Leek or Spinach Soufflé Pudding
When a soufflé is cooked slowly, as this one is, in a water bath, it often has the word ‘‘pudding’’ appended to it. I like the word, so I don’t mind the practice, but this soufflé is airy and closer to its Webster’s etymology — ‘‘a murmuring or blowing sound’’ — than the appendage suggests. It has less flour than a regular soufflé. It needs less scaffolding. This soufflé is equally good with either vegetable; it can be made hours ahead and will rise again upon reheating.

Gruyère and Chive Soufflé
This soufflé is as classic as they come, with beaten egg whites folded into a rich, cheese laden béchamel for flavor and stability. Gruyère is the traditional cheese used for soufflé, but a good aged Cheddar would also work nicely. This makes a great lunch or brunch dish. This recipe is part of The New Essentials of French Cooking, a guide to definitive dishes every modern cook should master.

Spring Chicken Miso Soup
Soup is welcome all year round, but it goes without saying a springtime soup veers lighter, even if the weather is still cool. Fresh green vegetables, like young leeks, peas and spinach, should play a major role. This delicate yet flavorful soup re-works the comforting chicken-noodle concept with a Japanese-inspired ingredient list.

Lemon Soufflé
This soufflé, adapted from Mark Bittman's famous tome, "How to Cook Everything," is rich, fluffy and very easy. You can also make orange or Grand Marnier variations. If you want to make individual soufflés, use a little more butter and grease four 1 1/2- to 2-cup ramekins.
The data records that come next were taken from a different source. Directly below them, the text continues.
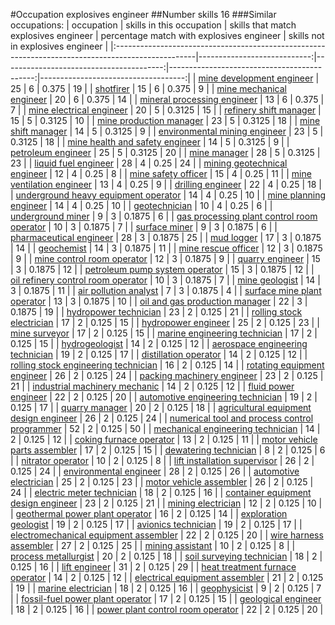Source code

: #Occupation explosives engineer
##Number skills 16
###Similar occupations:
| occupation                                                                                        |   skills in this occupation |   skills that match explosives engineer |   percentage match with explosives engineer |   skills not in explosives engineer |
|:--------------------------------------------------------------------------------------------------|----------------------------:|----------------------------------------:|--------------------------------------------:|------------------------------------:|
| [mine development engineer](mine_development_engineer.md)                                         |                          25 |                                       6 |                                      0.375  |                                  19 |
| [shotfirer](shotfirer.md)                                                                         |                          15 |                                       6 |                                      0.375  |                                   9 |
| [mine mechanical engineer](mine_mechanical_engineer.md)                                           |                          20 |                                       6 |                                      0.375  |                                  14 |
| [mineral processing engineer](mineral_processing_engineer.md)                                     |                          13 |                                       6 |                                      0.375  |                                   7 |
| [mine electrical engineer](mine_electrical_engineer.md)                                           |                          20 |                                       5 |                                      0.3125 |                                  15 |
| [refinery shift manager](refinery_shift_manager.md)                                               |                          15 |                                       5 |                                      0.3125 |                                  10 |
| [mine production manager](mine_production_manager.md)                                             |                          23 |                                       5 |                                      0.3125 |                                  18 |
| [mine shift manager](mine_shift_manager.md)                                                       |                          14 |                                       5 |                                      0.3125 |                                   9 |
| [environmental mining engineer](environmental_mining_engineer.md)                                 |                          23 |                                       5 |                                      0.3125 |                                  18 |
| [mine health and safety engineer](mine_health_and_safety_engineer.md)                             |                          14 |                                       5 |                                      0.3125 |                                   9 |
| [petroleum engineer](petroleum_engineer.md)                                                       |                          25 |                                       5 |                                      0.3125 |                                  20 |
| [mine manager](mine_manager.md)                                                                   |                          28 |                                       5 |                                      0.3125 |                                  23 |
| [liquid fuel engineer](liquid_fuel_engineer.md)                                                   |                          28 |                                       4 |                                      0.25   |                                  24 |
| [mining geotechnical engineer](mining_geotechnical_engineer.md)                                   |                          12 |                                       4 |                                      0.25   |                                   8 |
| [mine safety officer](mine_safety_officer.md)                                                     |                          15 |                                       4 |                                      0.25   |                                  11 |
| [mine ventilation engineer](mine_ventilation_engineer.md)                                         |                          13 |                                       4 |                                      0.25   |                                   9 |
| [drilling engineer](drilling_engineer.md)                                                         |                          22 |                                       4 |                                      0.25   |                                  18 |
| [underground heavy equipment operator](underground_heavy_equipment_operator.md)                   |                          14 |                                       4 |                                      0.25   |                                  10 |
| [mine planning engineer](mine_planning_engineer.md)                                               |                          14 |                                       4 |                                      0.25   |                                  10 |
| [geotechnician](geotechnician.md)                                                                 |                          10 |                                       4 |                                      0.25   |                                   6 |
| [underground miner](underground_miner.md)                                                         |                           9 |                                       3 |                                      0.1875 |                                   6 |
| [gas processing plant control room operator](gas_processing_plant_control_room_operator.md)       |                          10 |                                       3 |                                      0.1875 |                                   7 |
| [surface miner](surface_miner.md)                                                                 |                           9 |                                       3 |                                      0.1875 |                                   6 |
| [pharmaceutical engineer](pharmaceutical_engineer.md)                                             |                          28 |                                       3 |                                      0.1875 |                                  25 |
| [mud logger](mud_logger.md)                                                                       |                          17 |                                       3 |                                      0.1875 |                                  14 |
| [geochemist](geochemist.md)                                                                       |                          14 |                                       3 |                                      0.1875 |                                  11 |
| [mine rescue officer](mine_rescue_officer.md)                                                     |                          12 |                                       3 |                                      0.1875 |                                   9 |
| [mine control room operator](mine_control_room_operator.md)                                       |                          12 |                                       3 |                                      0.1875 |                                   9 |
| [quarry engineer](quarry_engineer.md)                                                             |                          15 |                                       3 |                                      0.1875 |                                  12 |
| [petroleum pump system operator](petroleum_pump_system_operator.md)                               |                          15 |                                       3 |                                      0.1875 |                                  12 |
| [oil refinery control room operator](oil_refinery_control_room_operator.md)                       |                          10 |                                       3 |                                      0.1875 |                                   7 |
| [mine geologist](mine_geologist.md)                                                               |                          14 |                                       3 |                                      0.1875 |                                  11 |
| [air pollution analyst](air_pollution_analyst.md)                                                 |                           7 |                                       3 |                                      0.1875 |                                   4 |
| [surface mine plant operator](surface_mine_plant_operator.md)                                     |                          13 |                                       3 |                                      0.1875 |                                  10 |
| [oil and gas production manager](oil_and_gas_production_manager.md)                               |                          22 |                                       3 |                                      0.1875 |                                  19 |
| [hydropower technician](hydropower_technician.md)                                                 |                          23 |                                       2 |                                      0.125  |                                  21 |
| [rolling stock electrician](rolling_stock_electrician.md)                                         |                          17 |                                       2 |                                      0.125  |                                  15 |
| [hydropower engineer](hydropower_engineer.md)                                                     |                          25 |                                       2 |                                      0.125  |                                  23 |
| [mine surveyor](mine_surveyor.md)                                                                 |                          17 |                                       2 |                                      0.125  |                                  15 |
| [marine engineering technician](marine_engineering_technician.md)                                 |                          17 |                                       2 |                                      0.125  |                                  15 |
| [hydrogeologist](hydrogeologist.md)                                                               |                          14 |                                       2 |                                      0.125  |                                  12 |
| [aerospace engineering technician](aerospace_engineering_technician.md)                           |                          19 |                                       2 |                                      0.125  |                                  17 |
| [distillation operator](distillation_operator.md)                                                 |                          14 |                                       2 |                                      0.125  |                                  12 |
| [rolling stock engineering technician](rolling_stock_engineering_technician.md)                   |                          16 |                                       2 |                                      0.125  |                                  14 |
| [rotating equipment engineer](rotating_equipment_engineer.md)                                     |                          26 |                                       2 |                                      0.125  |                                  24 |
| [packing machinery engineer](packing_machinery_engineer.md)                                       |                          23 |                                       2 |                                      0.125  |                                  21 |
| [industrial machinery mechanic](industrial_machinery_mechanic.md)                                 |                          14 |                                       2 |                                      0.125  |                                  12 |
| [fluid power engineer](fluid_power_engineer.md)                                                   |                          22 |                                       2 |                                      0.125  |                                  20 |
| [automotive engineering technician](automotive_engineering_technician.md)                         |                          19 |                                       2 |                                      0.125  |                                  17 |
| [quarry manager](quarry_manager.md)                                                               |                          20 |                                       2 |                                      0.125  |                                  18 |
| [agricultural equipment design engineer](agricultural_equipment_design_engineer.md)               |                          26 |                                       2 |                                      0.125  |                                  24 |
| [numerical tool and process control programmer](numerical_tool_and_process_control_programmer.md) |                          52 |                                       2 |                                      0.125  |                                  50 |
| [mechanical engineering technician](mechanical_engineering_technician.md)                         |                          14 |                                       2 |                                      0.125  |                                  12 |
| [coking furnace operator](coking_furnace_operator.md)                                             |                          13 |                                       2 |                                      0.125  |                                  11 |
| [motor vehicle parts assembler](motor_vehicle_parts_assembler.md)                                 |                          17 |                                       2 |                                      0.125  |                                  15 |
| [dewatering technician](dewatering_technician.md)                                                 |                           8 |                                       2 |                                      0.125  |                                   6 |
| [nitrator operator](nitrator_operator.md)                                                         |                          10 |                                       2 |                                      0.125  |                                   8 |
| [lift installation supervisor](lift_installation_supervisor.md)                                   |                          26 |                                       2 |                                      0.125  |                                  24 |
| [environmental engineer](environmental_engineer.md)                                               |                          28 |                                       2 |                                      0.125  |                                  26 |
| [automotive electrician](automotive_electrician.md)                                               |                          25 |                                       2 |                                      0.125  |                                  23 |
| [motor vehicle assembler](motor_vehicle_assembler.md)                                             |                          26 |                                       2 |                                      0.125  |                                  24 |
| [electric meter technician](electric_meter_technician.md)                                         |                          18 |                                       2 |                                      0.125  |                                  16 |
| [container equipment design engineer](container_equipment_design_engineer.md)                     |                          23 |                                       2 |                                      0.125  |                                  21 |
| [mining electrician](mining_electrician.md)                                                       |                          12 |                                       2 |                                      0.125  |                                  10 |
| [geothermal power plant operator](geothermal_power_plant_operator.md)                             |                          16 |                                       2 |                                      0.125  |                                  14 |
| [exploration geologist](exploration_geologist.md)                                                 |                          19 |                                       2 |                                      0.125  |                                  17 |
| [avionics technician](avionics_technician.md)                                                     |                          19 |                                       2 |                                      0.125  |                                  17 |
| [electromechanical equipment assembler](electromechanical_equipment_assembler.md)                 |                          22 |                                       2 |                                      0.125  |                                  20 |
| [wire harness assembler](wire_harness_assembler.md)                                               |                          27 |                                       2 |                                      0.125  |                                  25 |
| [mining assistant](mining_assistant.md)                                                           |                          10 |                                       2 |                                      0.125  |                                   8 |
| [process metallurgist](process_metallurgist.md)                                                   |                          20 |                                       2 |                                      0.125  |                                  18 |
| [soil surveying technician](soil_surveying_technician.md)                                         |                          18 |                                       2 |                                      0.125  |                                  16 |
| [lift engineer](lift_engineer.md)                                                                 |                          31 |                                       2 |                                      0.125  |                                  29 |
| [heat treatment furnace operator](heat_treatment_furnace_operator.md)                             |                          14 |                                       2 |                                      0.125  |                                  12 |
| [electrical equipment assembler](electrical_equipment_assembler.md)                               |                          21 |                                       2 |                                      0.125  |                                  19 |
| [marine electrician](marine_electrician.md)                                                       |                          18 |                                       2 |                                      0.125  |                                  16 |
| [geophysicist](geophysicist.md)                                                                   |                           9 |                                       2 |                                      0.125  |                                   7 |
| [fossil-fuel power plant operator](fossil-fuel_power_plant_operator.md)                           |                          17 |                                       2 |                                      0.125  |                                  15 |
| [geological engineer](geological_engineer.md)                                                     |                          18 |                                       2 |                                      0.125  |                                  16 |
| [power plant control room operator](power_plant_control_room_operator.md)                         |                          22 |                                       2 |                                      0.125  |                                  20 |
Salt and Pepper Shrimp Rolls
Inspired by jiao yan xia, the classic Chinese dish of head-on, fried shrimp finished with a Sichuan or white pepper salt seasoning, these shrimp rolls celebrate the flavors of salt and pepper. Peeled shrimp are seasoned, breaded with cornstarch and fried until super crunchy, then sprinkled with a black pepper-salt. Once cooked, they’re tucked into toasted rolls smeared with a zingy garlic mayo. Fresh cilantro, sliced chile and a squeeze of fresh lime brighten the hearty sandwich. Store any leftover pepper-salt in an airtight container and use it as a seasoning for roasted meats and vegetables.

Brown Sugar-Cured Salmon
This grilled and smoked salmon recipe by the food writer Betty Fussell calls for curing the fish for several hours with salt, brown sugar and spices before smoking it over indirect heat on your grill. While the fatty fish absorbs the smoke beautifully, the fish can also be successfully cooked in a grill pan, or under the broiler. The salt and sugar cure, laced with sweet spices, both flavors the fish and firms up its flesh, giving it a meaty, silky texture. Serve it with a crisp salad for a light supper, or with rice for something more substantial.